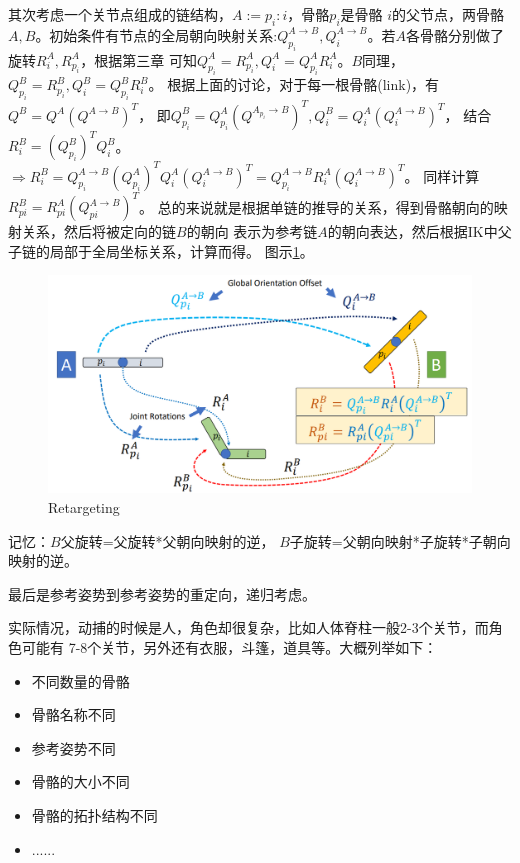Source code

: \documentclass[lang=cn,newtx,10pt,scheme=chinese]{elegantbook}
\begin{document}
其次考虑一个关节点组成的链结构，$A:= p_i : i$，骨骼$p_i$是骨骼
$i$的父节点，两骨骼$A,B$。初始条件有节点的全局朝向映射关系:$Q^{A\rightarrow B}_{p_i},
Q^{A\rightarrow B}_{i}$。若$A$各骨骼分别做了旋转$R_i ^A, R^A_{p_i}$，根据第三章
可知$Q_{p_i}^A = R_{p_i}^A, Q_i ^A = Q^A _{p_i}R^A _i$。$B$同理，
$Q_{p_i}^B = R_{p_i}^B, Q_i ^B = Q^B _{p_i}R^B _i$。
根据上面的讨论，对于每一根骨骼(link)，有$Q^B = Q^A(Q^{A\rightarrow B})^T$，
即$Q^B _{p_i} = Q^A _{p_i}(Q^{A_{p_i}\rightarrow B})^T, Q^B _i= Q^A _i(Q^{A\rightarrow B} _i)^T$，
结合$R_i ^B = (Q_{p_i}^B)^T Q_i ^B$。$\Rightarrow R_i ^B = 
Q_{p_i}^{A \rightarrow B}\left(Q_{p_i}^A\right)^T Q_i^A\left(Q_i^{A \rightarrow B}\right)^T=
Q_{p_i}^{A \rightarrow B} R_i^A\left(Q_i^{A \rightarrow B}\right)^T$。
同样计算$R_{p i}^B=R_{p i}^A\left(Q_{p i}^{A \rightarrow B}\right)^T$。
总的来说就是根据单链的推导的关系，得到骨骼朝向的映射关系，然后将被定向的链$B$的朝向
表示为参考链$A$的朝向表达，然后根据IK中父子链的局部于全局坐标关系，计算而得。
图示\ref{fig:Retargeting}。
\begin{figure}[htbp]
  \centering
  \includegraphics[totalheight=2in]{"./image/Retargeting.png"}
  \caption{Retargeting} \label{fig:Retargeting}
\end{figure}

记忆：$B$父旋转=父旋转*父朝向映射的逆， $B$子旋转=父朝向映射*子旋转*子朝向映射的逆。

最后是参考姿势到参考姿势的重定向，递归考虑。

实际情况，动捕的时候是人，角色却很复杂，比如人体脊柱一般2-3个关节，而角色可能有
7-8个关节，另外还有衣服，斗篷，道具等。大概列举如下：
\begin{itemize}
  \setlength{\itemindent}{2em}
  \item 不同数量的骨骼
  \item 骨骼名称不同
  \item 参考姿势不同
  \item 骨骼的大小不同
  \item 骨骼的拓扑结构不同
  \item ......
\end{itemize}
\end{document}
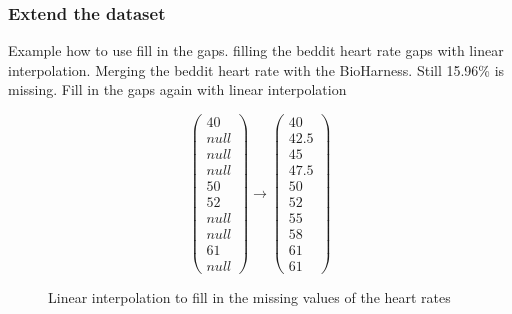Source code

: 		\subsubsection{Extend the dataset}
			Example how to use fill in the gaps.
			filling the beddit heart rate gaps with linear interpolation.
			Merging the beddit heart rate with the BioHarness. 
			Still 15.96\% is missing. 
			Fill in the gaps again with linear interpolation
			\begin{figure}[h!]
			\[ 
				\left(
				\begin{array}{c}
				40 \\
				null \\
				null \\
				null \\
				50 \\
				52 \\
				null \\
				null \\
				61 \\
				null
				\end{array}
				\right)
				\to
				\left(
				\begin{array}{c}
				40 \\
				42.5 \\
				45 \\
				47.5 \\
				50 \\
				52 \\
				55 \\
				58 \\
				61 \\
				61
				\end{array}
				\right)
			\] 
			\caption{Linear interpolation to fill in the missing values of the heart rates}
		\end{figure}
		
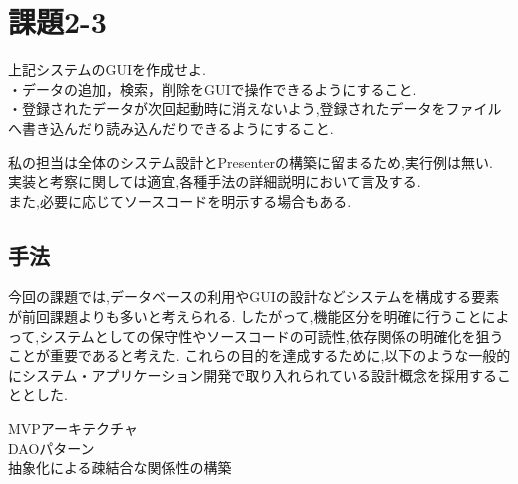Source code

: \documentclass[uplatex,12pt]{jsarticle}
\begin{document}
\section{課題2-3}
\begin{screen}
    上記システムのGUIを作成せよ.\\
    ・データの追加，検索，削除をGUIで操作できるようにすること. \\
    ・登録されたデータが次回起動時に消えないよう,登録されたデータをファイルへ書き込んだり読み込んだりできるようにすること.
\end{screen}
\noindent
私の担当は全体のシステム設計とPresenterの構築に留まるため,実行例は無い. \\
実装と考察に関しては適宜,各種手法の詳細説明において言及する. \\
また,必要に応じてソースコードを明示する場合もある. \\

\subsection{手法}
今回の課題では,データベースの利用やGUIの設計などシステムを構成する要素が前回課題よりも多いと考えられる.
したがって,機能区分を明確に行うことによって,システムとしての保守性やソースコードの可読性,依存関係の明確化を狙うことが重要であると考えた.
これらの目的を達成するために,以下のような一般的にシステム・アプリケーション開発で取り入れられている設計概念を採用することとした.
\begin{description}
    \item[MVPアーキテクチャ]
    \item[DAOパターン]
    \item[抽象化による疎結合な関係性の構築]
\end{description}
\end{document}
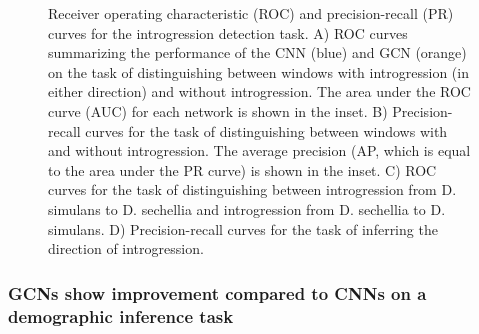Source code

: \begin{figure}
    \centering
    \caption[Receiver operating characteristic (ROC) and precision-recall (PR) curves for the introgression detection task]{Receiver operating characteristic (ROC) and precision-recall (PR) curves for the introgression detection task. A) ROC curves summarizing the performance of the CNN (blue) and GCN (orange) on the task of distinguishing between windows with introgression (in either direction) and without introgression. The area under the ROC curve (AUC) for each network is shown in the inset. B) Precision-recall curves for the task of distinguishing between windows with and without introgression. The average precision (AP, which is equal to the area under the PR curve) is shown in the inset. C) ROC curves for the task of distinguishing between introgression from D. simulans to D. sechellia and introgression from D. sechellia to D. simulans. D) Precision-recall curves for the task of inferring the direction of introgression.}
    \label{fig:2_6}
\end{figure}

\subsubsection{GCNs show improvement compared to CNNs on a demographic inference task}


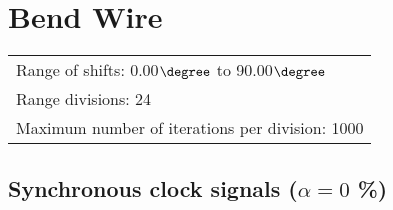 \section{Bend Wire}
\flushleft
\begin{tabular}[l]{l}

  Range of shifts: 0.00$\degree$ to 90.00$\degree$ \\
  Range divisions: 24\\
  Maximum number of iterations per division: 1000\\

\end{tabular}

\subsection{Synchronous clock signals ($\alpha=0$ \%)}

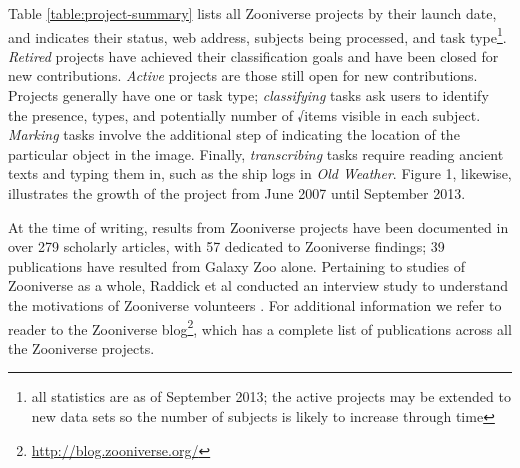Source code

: \documentclass{sigchi}
\begin{document}

Table \ref{table:project-summary} lists all Zooniverse projects by their launch date, and indicates their status, web address, subjects being processed, and task type\footnote{all statistics are as of September 2013; the active projects may be extended to new data sets so the number of subjects is likely to increase through time}. \emph{Retired} projects have achieved their classification goals and have been closed for new contributions. \emph{Active} projects are those still open for new contributions.  Projects generally have one or task type; \emph{classifying} tasks ask users to identify the presence, types, and potentially number of √items visible in each subject.  \emph{Marking} tasks involve the additional step of indicating the location of the particular object in the image.  Finally, \emph{transcribing} tasks require reading ancient texts and typing them in, such as the ship logs in \emph{Old Weather}. Figure 1, likewise, illustrates the growth of the project from June 2007 until September 2013.  

At the time of writing, results from Zooniverse projects have been documented in over 279 scholarly articles, with 57  dedicated to Zooniverse findings; 39 publications have resulted from Galaxy Zoo alone.  Pertaining to studies of Zooniverse as a whole, Raddick et al conducted an interview study to understand the motivations of Zooniverse volunteers \cite{raddick2010galaxy}. For additional information we refer to reader to the Zooniverse blog\footnote{\url{http://blog.zooniverse.org/}}, which has a complete list of publications across all the Zooniverse projects.
\end{document}
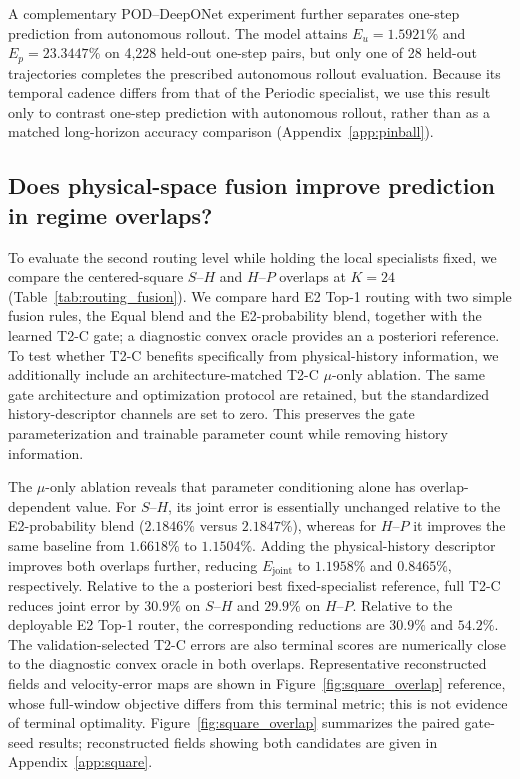 \documentclass{article}
\providecommand{\DIFaddtex}[1]{{\protect\color{blue} \sf #1}} %
\providecommand{\DIFdeltex}[1]{{\protect\color{red} \scriptsize #1}} %
\providecommand{\DIFaddbegin}{} %
\providecommand{\DIFaddend}{} %
\providecommand{\DIFdelbegin}{} %
\providecommand{\DIFdelend}{} %
\providecommand{\DIFadd}[1]{\texorpdfstring{\DIFaddtex{#1}}{#1}} %
\providecommand{\DIFdel}[1]{\texorpdfstring{\DIFdeltex{#1}}{}} %
\begin{document}
\par

A complementary POD--DeepONet experiment further separates one-step prediction from autonomous rollout.
The model attains $E_u=1.5921\%$ and $E_p=23.3447\%$ on 4,228 held-out one-step pairs, but only one of 28 held-out trajectories completes the prescribed autonomous rollout evaluation. Because its temporal cadence differs from that of the Periodic specialist, we use this result only to contrast one-step prediction with autonomous rollout, rather than as a matched long-horizon accuracy comparison (Appendix~\ref{app:pinball}).





\subsection{Does physical-space fusion improve prediction in regime overlaps?}
To evaluate the second routing level while holding the local specialists fixed, we compare the centered-square $S$--$H$ and $H$--$P$ overlaps at $K=24$ (Table~\ref{tab:routing_fusion}). We compare hard E2 Top-1 routing with two simple fusion rules, the Equal blend and the E2-probability blend, together with the learned T2-C gate; a diagnostic convex oracle provides an a posteriori reference. To test whether T2-C benefits specifically from physical-history information, we additionally include an architecture-matched T2-C $\mu$-only ablation. The same gate architecture and optimization protocol are retained, but the standardized history-descriptor channels are set to zero. This preserves the gate parameterization and trainable parameter count while removing history information.


The $\mu$-only ablation reveals that parameter conditioning alone has overlap-dependent value. For $S$--$H$, its joint error is essentially unchanged relative to the E2-probability blend ($2.1846\%$ versus $2.1847\%$), whereas for $H$--$P$ it improves the same baseline from $1.6618\%$ to $1.1504\%$. Adding the physical-history descriptor improves both overlaps further, reducing $E_{\mathrm{joint}}$ to $1.1958\%$ and $0.8465\%$, respectively. Relative to the a posteriori best fixed-specialist reference, full T2-C reduces joint error by $30.9\%$ on $S$--$H$ and $29.9\%$ on $H$--$P$. Relative to the deployable E2 Top-1 router, the corresponding reductions are $30.9\%$ and $54.2\%$. The \DIFdelbegin \DIFdel{validation-selected T2-C errors are also }\DIFdelend \DIFaddbegin \DIFadd{terminal scores are numerically }\DIFaddend close to the diagnostic convex \DIFdelbegin \DIFdel{oracle in both overlaps. Representative reconstructed fields and velocity-error maps are shown in Figure~\ref{fig:square_overlap}}\DIFdelend \DIFaddbegin \DIFadd{reference, whose full-window objective differs from this terminal metric; this is not evidence of terminal optimality. Figure~\ref{fig:square_overlap} summarizes the paired gate-seed results; reconstructed fields showing both candidates are given in Appendix~\ref{app:square}}\DIFaddend .
\end{document}

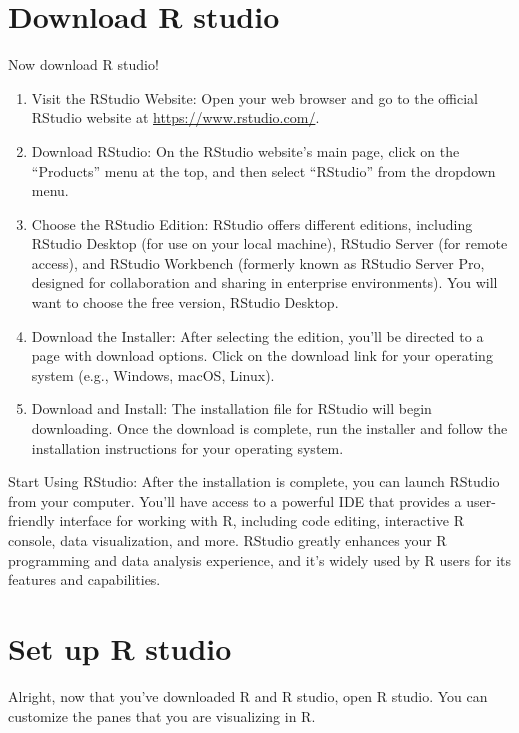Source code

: \documentclass[
]{book}
\begin{document}
\hypertarget{download-r-studio}{%
\section{Download R studio}\label{download-r-studio}}

Now download R studio!

\begin{enumerate}
\def\labelenumi{\arabic{enumi}.}
\item
  Visit the RStudio Website: Open your web browser and go to the official RStudio website at \url{https://www.rstudio.com/}.
\item
  Download RStudio: On the RStudio website's main page, click on the ``Products'' menu at the top, and then select ``RStudio'' from the dropdown menu.
\item
  Choose the RStudio Edition: RStudio offers different editions, including RStudio Desktop (for use on your local machine), RStudio Server (for remote access), and RStudio Workbench (formerly known as RStudio Server Pro, designed for collaboration and sharing in enterprise environments). You will want to choose the free version, RStudio Desktop.
\item
  Download the Installer: After selecting the edition, you'll be directed to a page with download options. Click on the download link for your operating system (e.g., Windows, macOS, Linux).
\item
  Download and Install: The installation file for RStudio will begin downloading. Once the download is complete, run the installer and follow the installation instructions for your operating system.
\end{enumerate}

Start Using RStudio: After the installation is complete, you can launch RStudio from your computer. You'll have access to a powerful IDE that provides a user-friendly interface for working with R, including code editing, interactive R console, data visualization, and more. RStudio greatly enhances your R programming and data analysis experience, and it's widely used by R users for its features and capabilities.

\hypertarget{set-up-r-studio}{%
\section{Set up R studio}\label{set-up-r-studio}}

Alright, now that you've downloaded R and R studio, open R studio. You can customize the panes that you are visualizing in R.
\end{document}

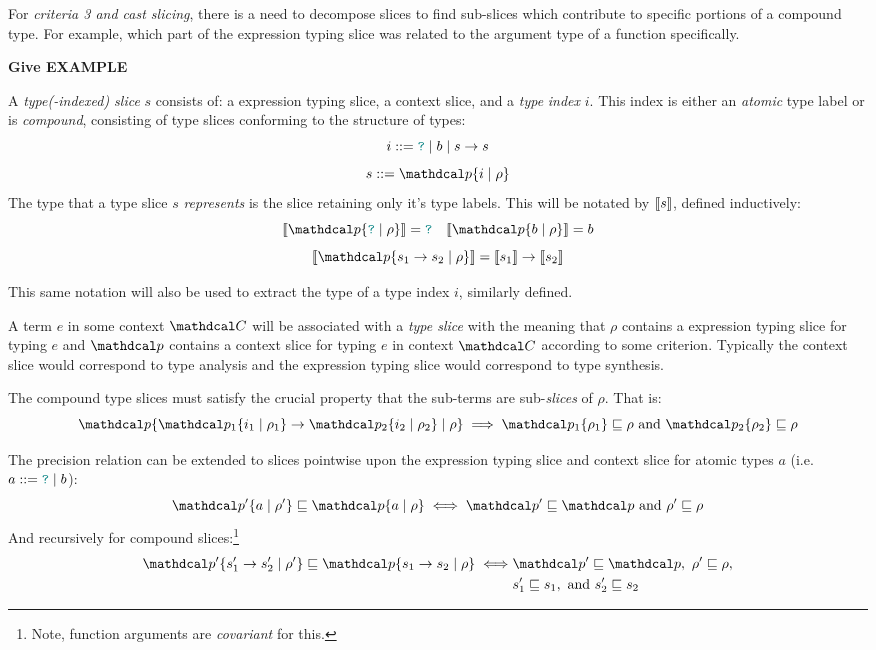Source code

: For \textit{criteria 3 and cast slicing}, there is a need to decompose slices to find sub-slices which contribute to specific portions of a compound type. For example, which part of the expression typing slice was related to the argument type of a function specifically.

\textbf{Give EXAMPLE}

A \textit{type(-indexed) slice} $s$ consists of: a expression typing slice, a context slice, and a \textit{type} \textit{index} $i$. This index is either an \textit{atomic} type label or is \textit{compound}, consisting of type slices conforming to the structure of types:
\[i ::= {\color{teal}\texttt{?}} \mid b \mid s \to s\]
\[s ::= \p\{i \mid \rho\}\]
The type that a type slice $s$ \textit{represents} is the slice retaining only it's type labels. This will be notated by $\llbracket s \rrbracket$, defined inductively:
\[\type{\p\{\dyn\mid \rho\}} = \dyn \quad \type{\p\{b \mid \rho\}} = b\]
\[\type{\p\{s_1 \to s_2 \mid \rho\}} = \type{s_1} \to \type{s_2}\]

This same notation will also be used to extract the type of a type index $i$, similarly defined.

A term $e$ in some context $\C$ will be associated with a \textit{type slice} with the meaning that $\rho$ contains a expression typing slice for typing $e$ and $\p$ contains a context slice for typing $e$ in context $\C$ according to some criterion. Typically the context slice would correspond to type analysis and the expression typing slice would correspond to type synthesis.

The compound type slices must satisfy the crucial property that the sub-terms are sub-\textit{slices} of $\rho$. That is:
\[\p\{\p_1\{i_1 \mid \rho_1\} \to \p_2\{i_2 \mid \rho_2\} \mid \rho\} \implies \p_1\{\rho_1\} \sqsubseteq \rho\text{ and }\p_2\{\rho_2\} \sqsubseteq \rho\]

The precision relation can be extended to slices pointwise upon the expression typing slice and context slice for atomic types $a$ (i.e. $a ::= {\color{teal}\texttt{?}} \mid b$):
\[\p'\{a \mid \rho'\} \sqsubseteq \p\{a \mid \rho\} \iff \p' \sqsubseteq \p\text{ and } \rho' \sqsubseteq \rho\]
And recursively for compound slices:\footnote{Note, function arguments are \textit{covariant} for this.}
\begin{align*}
\p'\{s_1' \to s_2' \mid \rho'\} \sqsubseteq \p\{s_1 \to s_2 \mid \rho\} \iff &\p' \sqsubseteq \p,\ \rho' \sqsubseteq \rho,\\
&s_1' \sqsubseteq s_1,\text{ and }s_2' \sqsubseteq s_2
\end{align*}

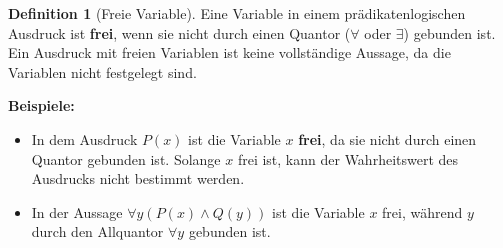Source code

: \documentclass{book}
\theoremstyle{plain}
\theoremstyle{remark}
\theoremstyle{definition}
\newtheorem{definition}{Definition}[section]
\begin{document}
\begin{definition}[Freie Variable]
Eine Variable in einem prädikatenlogischen Ausdruck ist \textbf{frei}, wenn sie nicht durch einen Quantor (\(\forall\) oder \(\exists\)) gebunden ist. Ein Ausdruck mit freien Variablen ist keine vollständige Aussage, da die Variablen nicht festgelegt sind.

\textbf{Beispiele:}
\begin{itemize}
    \item In dem Ausdruck \(P(x)\) ist die Variable \(x\) \textbf{frei}, da sie nicht durch einen Quantor gebunden ist. Solange \(x\) frei ist, kann der Wahrheitswert des Ausdrucks nicht bestimmt werden.
    
    \item In der Aussage \(\forall y (P(x) \land Q(y))\) ist die Variable \(x\) frei, während \(y\) durch den Allquantor \(\forall y\) gebunden ist.
\end{itemize}
\end{definition}
\end{document}
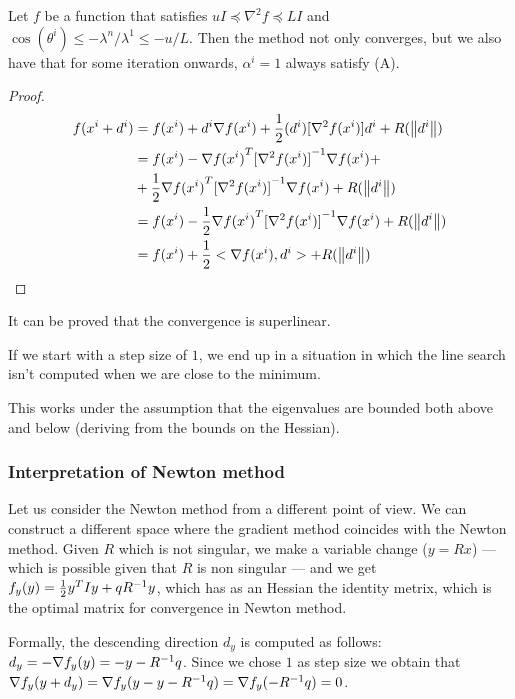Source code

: \documentclass[ComputationalMathematics.tex]{subfiles}
\begin{document}
\begin{theorem}
  Let $f$ be a function that satisfies $u I \preceq \nabla^2 f \preceq L I$ and $\cos(\theta^i) \leq - \lambda^n / \lambda^1 \leq - u / L$. Then the method not only converges, but we also have that for some iteration onwards, $\alpha^i = 1$ always satisfy (A).
\end{theorem}

\begin{proof}
  \begin{equation}
    \begin{aligned}
      f(x^i + d^i) &= f(x^i) + d^i \nabla f(x^i) + \frac{1}{2} (d^i) [\nabla^2 f(x^i)] d^i +  R(\left\lVert d^i\right\rVert)\\
      &= f(x^i) - {\nabla f(x^i)}^{T} {[\nabla^2 f(x^i)]}^{-1} \nabla f(x^i) + \\
      &+ \frac{1}{2} {\nabla f(x^i)}^{T} {[\nabla^2 f(x^i)]}^{-1} \nabla f(x^i) + R(\left\lVert d^i\right\rVert)\\
      &= f(x^i) - \frac{1}{2} {\nabla f(x^i)}^{T} {[ \nabla^2 f(x^i)]}^{-1} \nabla f(x^i) + R(\left\lVert d^i\right\rVert)\\
      &= f(x^i) + \frac{1}{2} <\nabla f(x^i), d^i> + R(\left\lVert d^i\right\rVert)
    \end{aligned}
  \end{equation}
\end{proof}
It can be proved that the convergence is superlinear.

If we start with a step size of $1$, we end up in a situation in which the line search isn't computed when we are close to the minimum.

This works under the assumption that the eigenvalues are bounded both above and below (deriving from the bounds on the Hessian).

\subsubsection{Interpretation of Newton method}
Let us consider the Newton method from a different point of view. We can construct a different space where the gradient method coincides with the Newton method.
Given $R$ which is not singular, we make a variable change ($y = R x$) --- which is possible given that $R$ is non singular --- and we get $f_y(y) = \frac{1}{2} {y}^{T} I y + q {R}^{-1} y$, which has as an Hessian the identity metrix, which is the optimal matrix for convergence in Newton method.

Formally, the descending direction $d_y$ is computed as follows:
$d_y = - \nabla f_y(y) = - y - {R}^{-1} q$. Since we chose $1$ as step size we obtain that $\nabla f_y(y + d_y) = \nabla f_y (y - y - {R}^{-1} q) = \nabla f_y(-{R}^{-1} q) = 0$.
\end{document}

*Exercise objective:* Retype each line of the data exactly, beginning with the first; include the line containing "Q^B _i= Q^A" and stop there, skipping every picture.

*Solution for this exercise:*
Source code

: \documentclass[lang=cn,newtx,10pt,scheme=chinese]{elegantbook}
\begin{document}
其次考虑一个关节点组成的链结构，$A:= p_i : i$，骨骼$p_i$是骨骼
$i$的父节点，两骨骼$A,B$。初始条件有节点的全局朝向映射关系:$Q^{A\rightarrow B}_{p_i},
Q^{A\rightarrow B}_{i}$。若$A$各骨骼分别做了旋转$R_i ^A, R^A_{p_i}$，根据第三章
可知$Q_{p_i}^A = R_{p_i}^A, Q_i ^A = Q^A _{p_i}R^A _i$。$B$同理，
$Q_{p_i}^B = R_{p_i}^B, Q_i ^B = Q^B _{p_i}R^B _i$。
根据上面的讨论，对于每一根骨骼(link)，有$Q^B = Q^A(Q^{A\rightarrow B})^T$，
即$Q^B _{p_i} = Q^A _{p_i}(Q^{A_{p_i}\rightarrow B})^T, Q^B _i= Q^A _i(Q^{A\rightarrow B} _i)^T$，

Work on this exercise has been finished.